Note that for coregistration of each subject's anatomy with the MEG system and for the brain sources reconstruction subject's MRI data prepared by the FreeSurfer package is also required.
The pipeline consists of many processing steps, each step typically using the results of the previous one. The steps can be executed automaticaaly one after another, or separately one by one; for all subjects at once or for a specific subset; for all subject's records or just for a few. Every step usually requires specification of numerous parameters.
In this project, all the settings for all steps are defined in a single JSON
configuration file named pipeline_setup.json
. This way, all variations in the
runtime parameters or pipeline setup should not require changing the Python
source code. Importantly, the pipeline_setup.json
follows an extended JSON
standard that allows comments (the original vanilla JSON has no provisions for
comments).

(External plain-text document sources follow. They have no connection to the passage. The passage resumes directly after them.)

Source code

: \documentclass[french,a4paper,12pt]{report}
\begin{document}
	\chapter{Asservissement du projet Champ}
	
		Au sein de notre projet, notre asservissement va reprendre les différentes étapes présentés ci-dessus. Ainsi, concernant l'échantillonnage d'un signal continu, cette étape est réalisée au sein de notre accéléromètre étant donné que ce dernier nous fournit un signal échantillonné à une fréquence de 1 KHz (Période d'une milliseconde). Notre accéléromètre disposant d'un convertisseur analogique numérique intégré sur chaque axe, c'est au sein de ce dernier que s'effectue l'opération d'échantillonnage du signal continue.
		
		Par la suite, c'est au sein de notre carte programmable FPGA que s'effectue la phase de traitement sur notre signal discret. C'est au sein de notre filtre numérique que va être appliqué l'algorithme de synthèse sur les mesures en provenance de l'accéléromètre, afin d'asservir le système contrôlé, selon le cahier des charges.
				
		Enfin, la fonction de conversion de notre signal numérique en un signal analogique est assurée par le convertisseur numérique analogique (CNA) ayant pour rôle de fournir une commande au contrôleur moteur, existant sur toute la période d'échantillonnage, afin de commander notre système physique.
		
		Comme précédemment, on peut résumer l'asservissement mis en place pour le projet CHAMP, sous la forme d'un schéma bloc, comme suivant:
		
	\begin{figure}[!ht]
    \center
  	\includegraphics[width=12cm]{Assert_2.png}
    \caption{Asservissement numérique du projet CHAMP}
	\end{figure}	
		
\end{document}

On the Python side, this requires importing commentjson
module
rather than the standard JSON processing module.
Note that comments in the pipeline_setup.json
are a crucial part of this
porject's documentation.
Currently, the pipeline includes the following steps.
'input'
- readinging in all the input and configuration data.'prefilter'
- filtering the raw data to the frequency band of interest, notching out power line frequencies, extracting events, downsampling.'maxfilter'
- Maxwell filtering with vibrational artifact removal (tSSS/eSSS); head motion correction.'ica'
- eye blinks, muscle and cardiac artifacts removal using ICA.'bem_model'
- constructing a BEM head conductor model and source spaces using the subject's MRI data.'src_rec'
- MRI/HEAD coordinates coregistration, inverse solution and source time courses reconstruction for specified regions of interest (ROIs) in the brain.
More details about the configuration file and processing steps are given below.

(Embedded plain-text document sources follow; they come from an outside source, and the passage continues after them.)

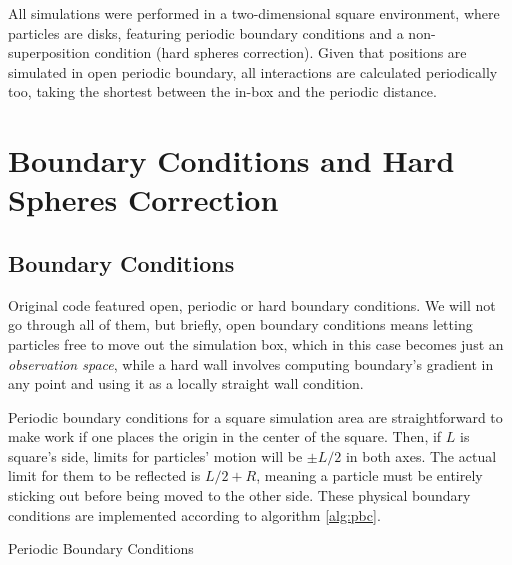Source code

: \documentclass[../../master_thesis_np.tex]{subfiles}
\begin{document}
	All simulations were performed in a two-dimensional square environment, where particles are disks, featuring periodic boundary conditions and a non-superposition condition (hard spheres correction). 
	Given that positions are simulated in open periodic boundary, all interactions are calculated periodically too, taking the shortest between the in-box and the periodic distance.
	
	\section{Boundary Conditions and Hard Spheres Correction}
	\subsection{Boundary Conditions}
	Original code featured open, periodic or hard boundary conditions. 
	We will not go through all of them, but briefly, open boundary conditions means letting particles free to move out the simulation box, which in this case becomes just an \emph{observation space}, while a hard wall involves computing boundary's gradient in any point and using it as a locally straight wall condition.
	
	Periodic boundary conditions for a square simulation area are straightforward to make work if one places the origin in the center of the square. 
	Then, if $L$ is square's side, limits for particles' motion will be $\pm L/2$ in both axes. 
	The actual limit for them to be reflected is $L/2 + R$, meaning a particle must be entirely sticking out before being moved to the other side. %
	These physical boundary conditions are implemented according to algorithm \ref{alg:pbc}.
	
	\begin{algorithm}[htp]
		\caption{Periodic Boundary Conditions} \label{alg:pbc}	
		\begin{algorithmic}[1]
			\EndIf
			\EndIf
			\EndFor
		\end{algorithmic}
	\end{algorithm}
	
\end{document}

This code runs under Python 3.10+, using MNE Python version 1.7+. To establish a virtual environment, one needs to run the commands below.
# Steps to be done just once
# --------------------------
# On Digital Alliance cluster only - to load Python
module load StdEnv/2023 # To get Python > 3.10
module load python # Loads version 3.11.5
module load scipy-stack # ?? Version not known
# Do this at the location where the virtual environment will
# actually be stored. It does not need to be your code folder.

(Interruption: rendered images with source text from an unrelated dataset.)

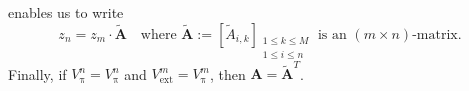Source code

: \documentclass[a4paper]{paper}
\newcommand{\VecSpace}[1]{\mathscr{#1}}
\newcommand{\Field}{\mathbb{F}}
\newcommand{\Real}{\mathbb{R}}
\newcommand{\DiscOp}[1]{\mathsf{#1}}
\DeclareMathOperator{\rest}{\pi}
\newcommand{\vA}{\boldsymbol{A}}
\newcommand{\cF}{\mathcal{F}}
\newcommand{\ext}{\text{ext}}
\newcommand{\wt}[1]{\widetilde{#1}}
\begin{document}
enables us to write
\[ z_{n}=z_{m}\cdot\wt{\vA}
   \quad\text{where } 
   \wt{\vA}:=[ \wt{A}_{i,k} ]_{\substack{1\leq k \leq M \\ 
   1\leq i \leq n}}
   \text{ is an $(m\times n)$-matrix.} \]
Finally, if $V^n_{\rest}=V^n_{\rest}$ and 
$V^m_{\ext}=V^m_{\rest}$, then $\vA=\wt{\vA}^T$. 
%
%
%
%
%
%
\end{document}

# One can always create a symbolic link pointing here to make
# activation/deactivation convenient.
python3 -m venv mne1.7.1-relmeg
# Do it to have simpler venv name:
ln -s <path-to-venv-storage-area>/mne1.7.1-relmeg mne
source mne/bin/activate
pip3 install --no-index --upgrade pip # !!! --no-index is used only on cluster
pip3 install mne[hdf5]==1.7.1 # Install specific version 1.7.1
# QT-based stuff
pip3 install PyQt6 # Fails on cedar
pip3 install mne-qt-browser # QT backend for the MNE visualizations
pip3 install psutil
# Test this minimal MNE Python installation:
python -c "import mne; mne.sys_info()"
# Packages that can potentially be installed:
# Scientific:
# sklearn, numba, nibabel, nilearn, dipy, openmeeg, cupy, pandas
# Visualization:
# pyvista, pyvistaqt, vtk, ipympl, ipywidgets, trame_client, trame_server,
# trame_vtk, trame_vuetify
pip3 install commentjson # To work with JSON files with comments
pip3 install joblib # To use parallel jobs where possible
# This installs sklearn package (counter-intuitively)
python3 -m pip install scikit-learn # Needed for ICA
pip3 install nibabel
# Coregistration visualization
# On local machine use:
pip3 install vtk
# On cedar, add a line when loading all other modules
module load vtk
pip install pyvista # Needed for coregistration visualization
# or
pip install pyvistaqt
# To be able to generate/update documentation using sphinx
pip3 install -U sphinx
# For using read-the-docs theme for sphinx:
python3 -m pip install myst_parser
python3 -m pip install sphinx_rtd_theme
deactivate
The following file structure is assumed for this project.
All data resides in a single project folder, referred to as the "project root" further on.
All MEG data (both the original and the processed) resides in the folder defined
by the meg
key in the JSON configuration file
(currently "meg") under the project root.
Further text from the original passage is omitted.